Squish has already been performed in the last scenario, so let’s check on crop method, which is default in Fastai.

learn_crop = train(arch, item=Resize(192),batch=aug_transforms(size=128, min_scale=0.75))

/opt/conda/lib/python3.10/site-packages/timm/models/_factory.py:117: UserWarning: Mapping deprecated model name convnext_tiny_in22k to current convnext_tiny.fb_in22k.
  model = create_fn(

epoch	train_loss	valid_loss	error_rate	time
0	2.491307	1.843047	0.401188	17:40

epoch	train_loss	valid_loss	error_rate	time
0	2.034851	1.604407	0.364554	21:32
1	1.804160	1.384419	0.342921	21:39
2	1.620802	1.324999	0.334158	21:28
3	1.583603	1.313850	0.331733	21:29

learn_crop.export('Lecture6_Part2_Food_Convnext_Tiny_Crop.pkl')

Padding

It keeps all the original images without transforming them, unlike squish & crop, which change size of the images.

learn_padding = train(arch, item=Resize((192), method=ResizeMethod.Pad, pad_mode=PadMode.Zeros),
      batch=aug_transforms(size=(128), min_scale=0.75))

/opt/conda/lib/python3.10/site-packages/timm/models/_factory.py:117: UserWarning: Mapping deprecated model name convnext_tiny_in22k to current convnext_tiny.fb_in22k.
  model = create_fn(

epoch	train_loss	valid_loss	error_rate	time
0	2.619984	1.938507	0.432228	17:25

epoch	train_loss	valid_loss	error_rate	time
0	2.151396	1.702708	0.392723	21:27
1	1.879488	1.477281	0.369158	21:37
2	1.783989	1.412986	0.354554	21:28
3	1.738043	1.404341	0.354356	21:25

learn_padding.export('Lecture6_Part2_Food_Convnext_Tiny_Padding.pkl')

Best among these three is Padding method.
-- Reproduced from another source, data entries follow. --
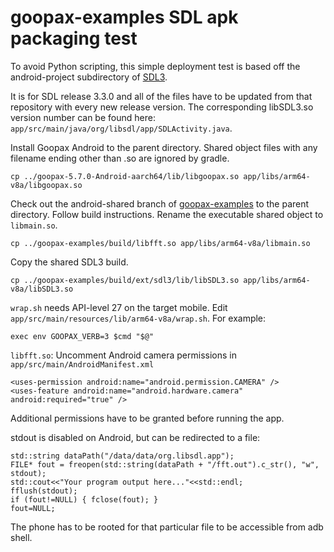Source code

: # goopax-examples SDL apk packaging test

To avoid Python scripting, this simple deployment test is based off the android-project subdirectory of [SDL3](https://github.com/libsdl-org/SDL).

It is for SDL release 3.3.0 and all of the files have to be updated from that repository with every new release version. The corresponding libSDL3.so version number can be found here: `app/src/main/java/org/libsdl/app/SDLActivity.java`.

Install Goopax Android to the parent directory.
Shared object files with any filename ending other than .so are ignored by gradle.
```console
cp ../goopax-5.7.0-Android-aarch64/lib/libgoopax.so app/libs/arm64-v8a/libgoopax.so
```

Check out the android-shared branch of [goopax-examples](https://github.com/specpose/goopax-examples) to the parent directory.
Follow build instructions.
Rename the executable shared object to `libmain.so`.
```console
cp ../goopax-examples/build/libfft.so app/libs/arm64-v8a/libmain.so
```
Copy the shared SDL3 build.
```console
cp ../goopax-examples/build/ext/sdl3/lib/libSDL3.so app/libs/arm64-v8a/libSDL3.so
```

`wrap.sh` needs API-level 27 on the target mobile. Edit `app/src/main/resources/lib/arm64-v8a/wrap.sh`.
For example:
```
exec env GOOPAX_VERB=3 $cmd "$@"
```

`libfft.so`: Uncomment Android camera permissions in `app/src/main/AndroidManifest.xml`
```
<uses-permission android:name="android.permission.CAMERA" />
<uses-feature android:name="android.hardware.camera" android:required="true" />
```
Additional permissions have to be granted before running the app.

stdout is disabled on Android, but can be redirected to a file:
```
std::string dataPath("/data/data/org.libsdl.app");
FILE* fout = freopen(std::string(dataPath + "/fft.out").c_str(), "w", stdout);
std::cout<<"Your program output here..."<<std::endl;
fflush(stdout);
if (fout!=NULL) { fclose(fout); }
fout=NULL;
```
The phone has to be rooted for that particular file to be accessible from adb shell.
Let’s obtain it’s learning rate & see if that needs to be changed.

learn_crop.lr_find(suggest_funcs=(valley, slide))

SuggestedLRs(valley=4.365158383734524e-05, slide=0.019054606556892395)
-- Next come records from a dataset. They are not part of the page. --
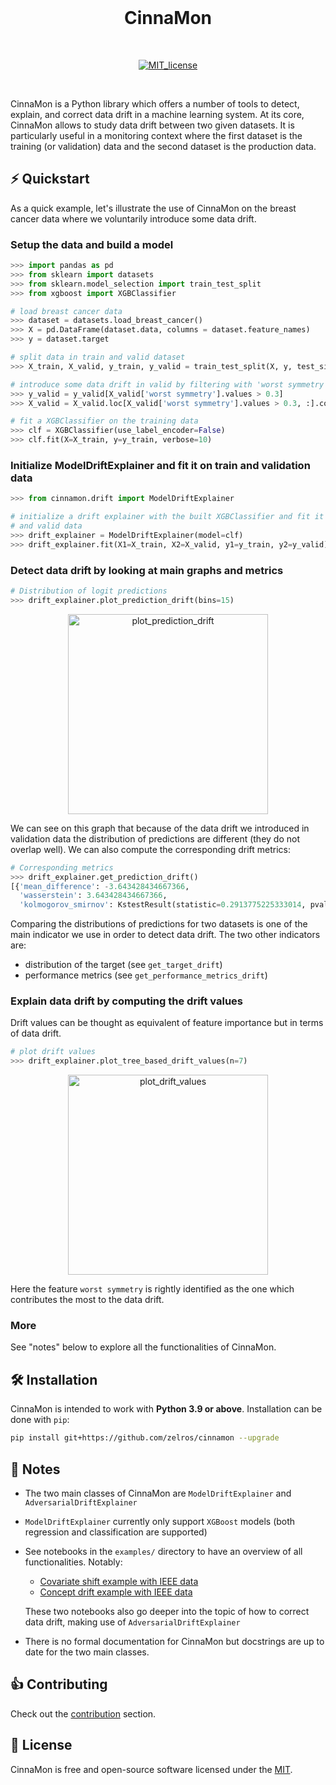 </br>

<h1 align="center">CinnaMon</h1>

</br>

<p align="center">
  <!-- License -->
  <a href="https://opensource.org/licenses/MIT">
    <img src="https://img.shields.io/badge/License-MIT-yellow.svg" alt="MIT_license">
  </a>
</p>

</br>

<p>
CinnaMon is a Python library which offers a number of tools to detect, explain,
and correct data drift in a machine learning system. At its core, CinnaMon allows to 
study data drift between two given datasets. It is particularly useful in a monitoring 
context where the first dataset is the training (or validation) data and 
the second dataset is the production data.
</p>


## ⚡️ Quickstart

As a quick example, let's illustrate the use of CinnaMon on the breast cancer data 
where we voluntarily introduce some data drift.

### Setup the data and build a model

```python
>>> import pandas as pd
>>> from sklearn import datasets
>>> from sklearn.model_selection import train_test_split
>>> from xgboost import XGBClassifier

# load breast cancer data
>>> dataset = datasets.load_breast_cancer()
>>> X = pd.DataFrame(dataset.data, columns = dataset.feature_names)
>>> y = dataset.target

# split data in train and valid dataset
>>> X_train, X_valid, y_train, y_valid = train_test_split(X, y, test_size=0.3, random_state=2021)

# introduce some data drift in valid by filtering with 'worst symmetry' feature
>>> y_valid = y_valid[X_valid['worst symmetry'].values > 0.3]
>>> X_valid = X_valid.loc[X_valid['worst symmetry'].values > 0.3, :].copy()

# fit a XGBClassifier on the training data
>>> clf = XGBClassifier(use_label_encoder=False)
>>> clf.fit(X=X_train, y=y_train, verbose=10)
```

### Initialize ModelDriftExplainer and fit it on train and validation data

```python
>>> from cinnamon.drift import ModelDriftExplainer

# initialize a drift explainer with the built XGBClassifier and fit it on train
# and valid data
>>> drift_explainer = ModelDriftExplainer(model=clf)
>>> drift_explainer.fit(X1=X_train, X2=X_valid, y1=y_train, y2=y_valid)
```

### Detect data drift by looking at main graphs and metrics

```python
# Distribution of logit predictions
>>> drift_explainer.plot_prediction_drift(bins=15)
```

<p align="center">
  <img height="320px" src="doc/img/plot_prediction_drift.png" alt="plot_prediction_drift">
</p>

We can see on this graph that because of the data drift we introduced in validation 
data the distribution of predictions are different (they do not overlap well). We 
can also compute the corresponding drift metrics:

```python
# Corresponding metrics
>>> drift_explainer.get_prediction_drift()
[{'mean_difference': -3.643428434667366,
  'wasserstein': 3.643428434667366,
  'kolmogorov_smirnov': KstestResult(statistic=0.2913775225333014, pvalue=0.00013914094110123454)}]
```

Comparing the distributions of predictions for two datasets is one of the main 
indicator we use in order to detect data drift. The two other indicators are:
- distribution of the target (see `get_target_drift`)
- performance metrics (see `get_performance_metrics_drift`)

### Explain data drift by computing the drift values
Drift values can be thought as equivalent of feature importance but in terms of data drift.

```python
# plot drift values
>>> drift_explainer.plot_tree_based_drift_values(n=7)
```

<p align="center">
  <img height="320px" src="doc/img/plot_drift_values.png" alt="plot_drift_values">
</p>

Here the feature `worst symmetry` is rightly identified as the one which contributes the most to 
the data drift.

### More

See "notes" below to explore all the functionalities of CinnaMon.


## 🛠 Installation

CinnaMon is intended to work with **Python 3.9 or above**. Installation can be done with `pip`:

```sh
pip install git+https://github.com/zelros/cinnamon --upgrade
```

## 🔗 Notes
- The two main classes of CinnaMon are `ModelDriftExplainer` and `AdversarialDriftExplainer`
- `ModelDriftExplainer` currently only support `XGBoost` models (both regression and classification
  are supported)
- See notebooks in the `examples/` directory to have an overview of all functionalities. 
  Notably:
  - [Covariate shift example with IEEE data](https://github.com/zelros/cinnamon/blob/master/examples/ieee_fraud_simulated_covariate_shift_card6.ipynb)
  - [Concept drift example with IEEE data](https://github.com/zelros/cinnamon/blob/master/examples/ieee_fraud_simulated_concept_drift_card6.ipynb)
    
  These two notebooks also go deeper into the topic of how to correct data drift, making use of `AdversarialDriftExplainer`
- There is no formal documentation for CinnaMon but docstrings are up to date for the two main classes.


## 👍 Contributing

Check out the [contribution](https://github.com/zelros/cinnamon/blob/master/CONTRIBUTING.md) section.

## 📝 License

CinnaMon is free and open-source software licensed under the [MIT](https://github.com/zelros/cinnamon/blob/master/LICENSE).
As far as learning rate is concerned we are good to go.

Test time augmentation

Instead of making predictions on the original validation image, the model makes predictions on multiple augmented versions of the test image and combines these predictions.

For more refer : Test Time Augmentation.

tta_preds,targs = learn_crop.tta(dl=learn_crop.dls.valid)
error_rate(tta_preds, targs)

TensorBase(0.3120)

Scaling Up

Now that we have identified the best possible model and data augmentation type, let’s scale it up by increasing the image size back to 512 & number of epoch to 6.

With more than 5 epochs, we are in danger of overfitting. (10 is certainly overfitting because our model has seen every image 10 times by now).

learn = train(arch,item=Resize(512),batch=aug_transforms(size=(256), min_scale=0.75), epochs=10)

/opt/conda/lib/python3.10/site-packages/timm/models/_factory.py:117: UserWarning: Mapping deprecated model name convnext_tiny_in22k to current convnext_tiny.fb_in22k.
  model = create_fn(



model.safetensors:   0%|          | 0.00/178M [00:00<?, ?B/s]

epoch	train_loss	valid_loss	error_rate	time
0	2.119423	1.545519	0.324604	31:25

epoch	train_loss	valid_loss	error_rate	time
0	1.857518	1.425361	0.301139	35:32
1	1.573771	1.231033	0.280644	35:34
2	1.429572	1.093103	0.265149	35:35
3	1.246169	1.031862	0.256931	35:35
4	1.202549	1.000573	0.249356	35:35
5	1.172318	0.974019	0.246089	35:34
6	1.095220	0.961513	0.242673	35:36
7	1.071022	0.952826	0.242079	35:40
8	1.101088	0.950712	0.241139	35:38
9	1.096281	0.950866	0.240545	35:35

This is far more accurate than our previous model.

Conclusion

We achieved higher accuracy compared to our Part 1 version, but it put too much strain on our GPU. It even crashed at times during the execution of the ‘Scale Up!’ part. In the next notebook, we will learn how to optimize the GPU for better performance.